5) Name one book on your shelf right now, that you would NEVER SELL. My copy of The Oxford Illustrated History of Britain. My mother bought me this thick volume edited by renowned historian Kenneth O. Morgan at Oxford, after we saw the famous dining hall. There is absolutely no way I would part with this book. Some of the twentieth century discussions are already out of date (this edition ends with Thatcher) and I've spilled coffee on some pages (notably, the Tudor years, which were my chosen area of study in college), but no other compilation explores Britain's two thousand year old story with such aplomb.
6) What is the most expensive book (or book-related purchase) you have made? Cherry wood folding shelves for my living room. I realize my current book collection has already spilt onto various windowsills, but I will not settle for ugly shelves. Hubby has the more expensive books, since arts and photography anthologies do cost quite a pretty penny. I'm a cheap book date in comparison - most of my current collection are from my childhood/college stash, or refugees from library sales.
7) If you could design your dream library, what would it look like? Cozy - full of pillowy couches and arched reading lamps in worked nickel, all four walls reaching ceiling-high in books. Huge windows for daylight reading, with a fat, purring cat in the corner. Oh...and all the time in the world to read every single volume.
8) Complete this sentence: "When I walk into a bookstore, I save my wallet from impending doom if I bypass the ___________ shelf/section." The bargain history book pile, especially those big discounts on DK books with all the great pictures. If it's under $15, I'm stuck to it like mud on a farm horse.

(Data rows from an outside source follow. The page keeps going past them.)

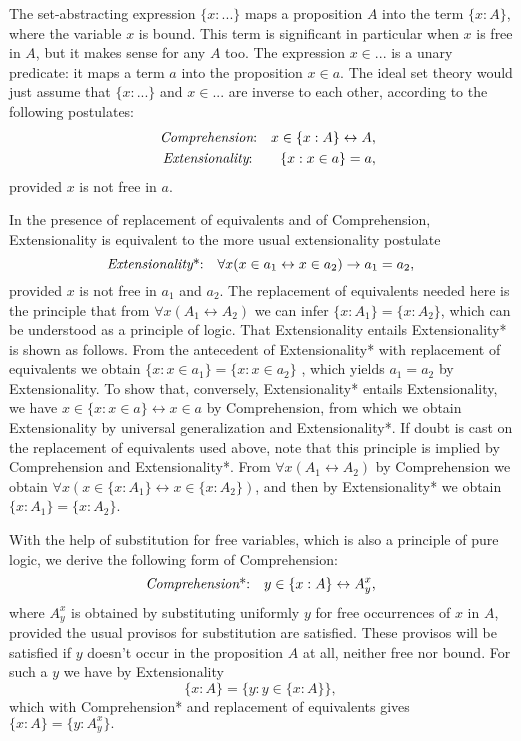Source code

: The set-abstracting expression $\{x:...\}$ maps a proposition $A$ into the
term $\{x:A\}$, where the variable $x$ is bound. This term is significant in
particular when $x$ is free in $A$, but it makes sense for any $A$ too. The
expression $x\in ...$ is a unary predicate: it maps a term $a$ into the
proposition $x\in a$. The ideal set theory would just assume that $\{x:...\}$
and $x\in ...$ are inverse to each other, according to the following
postulates: 
\begin{eqnarray*}
&&\text{{\it Comprehension}:\quad }x\in \{x:A\}\leftrightarrow A, \\
&&\text{{\it Extensionality}:\qquad }\{x:x\in a\}=a,
\end{eqnarray*}
provided $x$ is not free in $a$.

In the presence of replacement of equivalents and of Comprehension,
Extensionality is equivalent to the more usual extensionality postulate 
\[
\text{{\it Extensionality}*:\quad }\forall x(x\in a_{1}\leftrightarrow x\in
a_{2})\rightarrow a_{1}=a_{2}, 
\]
provided $x$ is not free in $a_{1}$ and $a_{2}$. The replacement of
equivalents needed here is the principle that from $\forall
x(A_{1}\leftrightarrow A_{2})$ we can infer $\{x:A_{1}\}=\{x:A_{2}\}$, which
can be understood as a principle of logic. That Extensionality entails
Extensionality* is shown as follows. From the antecedent of Extensionality*
with replacement of equivalents we obtain $\{x:x\in a_{1}\}=\{x:x\in a_{2}\}$%
, which yields $a_{1}=a_{2}$ by Extensionality. To show that, conversely,
Extensionality* entails Extensionality, we have $x\in \{x:x\in
a\}\leftrightarrow x\in a$ by Comprehension, from which we obtain
Extensionality by universal generalization and Extensionality*. If doubt is
cast on the replacement of equivalents used above, note that this principle
is implied by Comprehension and Extensionality*. From $\forall
x(A_{1}\leftrightarrow A_{2})$ by Comprehension we obtain $\forall x(x\in
\{x:A_{1}\}\leftrightarrow x\in \{x:A_{2}\})$, and then by Extensionality*
we obtain $\{x:A_{1}\}=\{x:A_{2}\}$.

With the help of substitution for free variables, which is also a principle
of pure logic, we derive the following form of Comprehension: 
\[
\text{{\it Comprehension}*:\quad }y\in \{x:A\}\leftrightarrow A_{y}^{x}, 
\]
where $A_{y}^{x}$ is obtained by substituting uniformly $y$ for free
occurrences of $x$ in $A$, provided the usual provisos for substitution are
satisfied. These provisos will be satisfied if $y$ doesn't occur in the
proposition $A$ at all, neither free nor bound. For such a $y$ we have by
Extensionality 
\[
\{x:A\}=\{y:y\in \{x:A\}\}, 
\]
which with Comprehension* and replacement of equivalents gives $%
\{x:A\}=\{y:A_{y}^{x}\}.$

9) List ALL the books you currently have on loan from your local library. Deep breath: Eight Laurell K. Hamilton books (Anita, you saucy minx), Mary Janice Davidson's Sleeping with the Fishes, Shobhaa De's "sari-ripper" Bollywood Nights, Duncan Sprott's ancient family saga The Ptolemies, Meg Cabot's Queen of Babble in the Big City, Hester Browne's The Little Lady Agency and the Prince, and several art compediums. I read them simultaneously, so I could dabble in a little Hamilton paired with MJD (because I need her humor to wash down all those leather pant descriptions), or some Cabot spiced with Bollywood adventures. All those Anita Blake books lately? My librarian thinks I'm doing research on vampires. I don't correct her.
10) "I love my local library because...." It's my sanctuary away from my distractions. And my librarians are pretty cool, despite all that vampire literature they've had to stack for me in the holds' shelf.
Meimei: Wine and Coelho on Loan
1) What books did you buy recently? My parents are reading this blog, so you won't find out here about the trashy bodice-rippers I just purchased on the sly. Apart from that... I just picked up Paulo Coelho's Veronika Decides to Die, which I will get around to reading soon.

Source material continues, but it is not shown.